6.27.2013

my world today

I want to share something with you all.  It's a blog post that I wrote a long time ago, but never published.  I'm not sure why.  Whether it was shame or guilt or maybe there was never a right time.  I came across this draft today, and when I read it, it felt oddly foreign to me.  I don't recall exactly when this was written.  A few months ago.  The winter probably.  I'm sharing it now because, although I'm glad to say that this is no longer how I feel, I want it documented.  I feel the same way about our time in the hospital.  Though it was probably our darkest hour, I never want to forget it.  It is something I experienced and something that made me who I am today.  So if you're interested, read on.

"My feelings surrounding A&R's birth and first months of life are something I struggle with every single day.

I live in a world saturated with prematurity.  And whether I like it or not, this is where I'll stay.

It's hard for me to remember what I was like before the kids were born.  Sometimes I yearn to go back to those days, just because I know it was easier.  Those days when I was just a girl.  A girl that was able to just live and to be.  A girl who didn't worry about doctors appointments, and milestones, and why did this happen to us, and what does the future hold and how will we handle it.  Sometimes it feels like I don't know where I belong because the truth is that my life and the world I now live in is very far from what is used to be.  I'm in a world of therapists and doctors, surgeries and diagnoses.  Answers I don't want to hear.  And questions I don't want to ask.

It's lonely.

Don't get me wrong.  I have a wealth of support at home from friends and family.  And  I love my children and all that they have brought with them.  I love the people I've met and the stories I've read.  I appreciate the strength I've gathered.  The knowledge I've obtained.  The goals I secretly set for our family.  But sometimes it's downright overwhelming and isolating.

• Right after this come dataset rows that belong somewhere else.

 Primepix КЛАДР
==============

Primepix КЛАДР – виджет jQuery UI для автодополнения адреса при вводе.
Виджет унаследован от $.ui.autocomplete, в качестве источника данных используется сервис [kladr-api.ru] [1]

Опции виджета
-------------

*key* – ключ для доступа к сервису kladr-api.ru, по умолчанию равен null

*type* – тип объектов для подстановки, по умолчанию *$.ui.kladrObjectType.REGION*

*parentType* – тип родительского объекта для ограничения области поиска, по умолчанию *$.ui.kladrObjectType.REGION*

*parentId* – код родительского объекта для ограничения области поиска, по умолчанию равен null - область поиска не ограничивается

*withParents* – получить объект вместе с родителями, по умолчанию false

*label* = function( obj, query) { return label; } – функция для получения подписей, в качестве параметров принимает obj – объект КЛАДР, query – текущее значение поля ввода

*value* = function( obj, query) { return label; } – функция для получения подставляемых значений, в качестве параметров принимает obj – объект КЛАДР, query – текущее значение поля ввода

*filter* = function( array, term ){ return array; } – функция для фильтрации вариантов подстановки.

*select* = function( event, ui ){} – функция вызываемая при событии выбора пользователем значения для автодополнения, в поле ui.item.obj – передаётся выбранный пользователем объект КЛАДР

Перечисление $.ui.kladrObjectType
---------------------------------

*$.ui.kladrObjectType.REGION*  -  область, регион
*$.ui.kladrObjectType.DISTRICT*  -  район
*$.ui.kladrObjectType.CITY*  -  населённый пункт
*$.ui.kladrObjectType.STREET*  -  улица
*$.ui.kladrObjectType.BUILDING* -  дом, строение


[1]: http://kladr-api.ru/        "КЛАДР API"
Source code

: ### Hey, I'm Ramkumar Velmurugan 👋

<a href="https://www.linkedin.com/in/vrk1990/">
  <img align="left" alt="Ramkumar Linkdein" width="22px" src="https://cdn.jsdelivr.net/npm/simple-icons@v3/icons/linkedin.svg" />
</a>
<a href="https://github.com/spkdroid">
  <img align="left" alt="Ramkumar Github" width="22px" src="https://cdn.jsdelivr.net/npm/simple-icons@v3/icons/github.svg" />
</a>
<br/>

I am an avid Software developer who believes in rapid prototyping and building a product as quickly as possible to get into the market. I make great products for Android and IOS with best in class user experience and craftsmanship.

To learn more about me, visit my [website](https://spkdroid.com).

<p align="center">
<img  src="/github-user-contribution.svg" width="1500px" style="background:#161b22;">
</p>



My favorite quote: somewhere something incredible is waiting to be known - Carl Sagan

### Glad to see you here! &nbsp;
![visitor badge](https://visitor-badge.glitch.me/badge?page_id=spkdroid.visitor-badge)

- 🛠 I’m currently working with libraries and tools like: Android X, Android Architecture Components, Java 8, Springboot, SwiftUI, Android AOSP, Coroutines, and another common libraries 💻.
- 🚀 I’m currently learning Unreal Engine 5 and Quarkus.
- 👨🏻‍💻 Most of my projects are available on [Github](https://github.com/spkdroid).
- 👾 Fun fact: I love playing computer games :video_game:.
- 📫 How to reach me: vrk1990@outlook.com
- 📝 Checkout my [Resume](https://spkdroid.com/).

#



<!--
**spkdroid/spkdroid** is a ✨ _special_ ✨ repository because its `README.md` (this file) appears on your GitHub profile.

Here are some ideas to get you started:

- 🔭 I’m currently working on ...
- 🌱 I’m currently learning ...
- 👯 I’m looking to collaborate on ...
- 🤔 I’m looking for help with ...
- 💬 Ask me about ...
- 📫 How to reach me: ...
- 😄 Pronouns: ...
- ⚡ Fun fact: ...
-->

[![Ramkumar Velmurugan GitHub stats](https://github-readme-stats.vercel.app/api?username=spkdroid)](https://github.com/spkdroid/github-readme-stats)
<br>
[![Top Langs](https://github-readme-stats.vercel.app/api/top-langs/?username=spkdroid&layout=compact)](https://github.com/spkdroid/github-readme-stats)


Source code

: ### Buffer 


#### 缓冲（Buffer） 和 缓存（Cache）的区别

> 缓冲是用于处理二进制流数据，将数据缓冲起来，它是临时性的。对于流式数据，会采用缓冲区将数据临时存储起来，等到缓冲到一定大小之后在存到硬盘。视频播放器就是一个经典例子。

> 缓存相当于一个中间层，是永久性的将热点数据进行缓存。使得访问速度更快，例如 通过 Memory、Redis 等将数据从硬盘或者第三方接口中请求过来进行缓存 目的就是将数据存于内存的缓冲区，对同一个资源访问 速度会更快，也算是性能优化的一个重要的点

But I did this.  I flung myself into this world.

Some might say I'm obsessed with prematurity.  Constantly googling and reading and thinking.  Wondering why and why not?  What if and how come?  Writing things here.  Things that I've written before but somehow can't seem to let go of."

And that's it.  I never finished it.  Maybe I wasn't meant to.  

I've read this entry about a dozen times this morning.  It seems a little angry and resentful.  And while I'm glad to proclaim that (most of) these feelings are behind me, I'm ok with having felt them at one point or another.  

Life has certainly given me a lot of lemons.  Mostly good, some bad.  What's key is that the bad turned into good.  And look how cute the most important lemons are!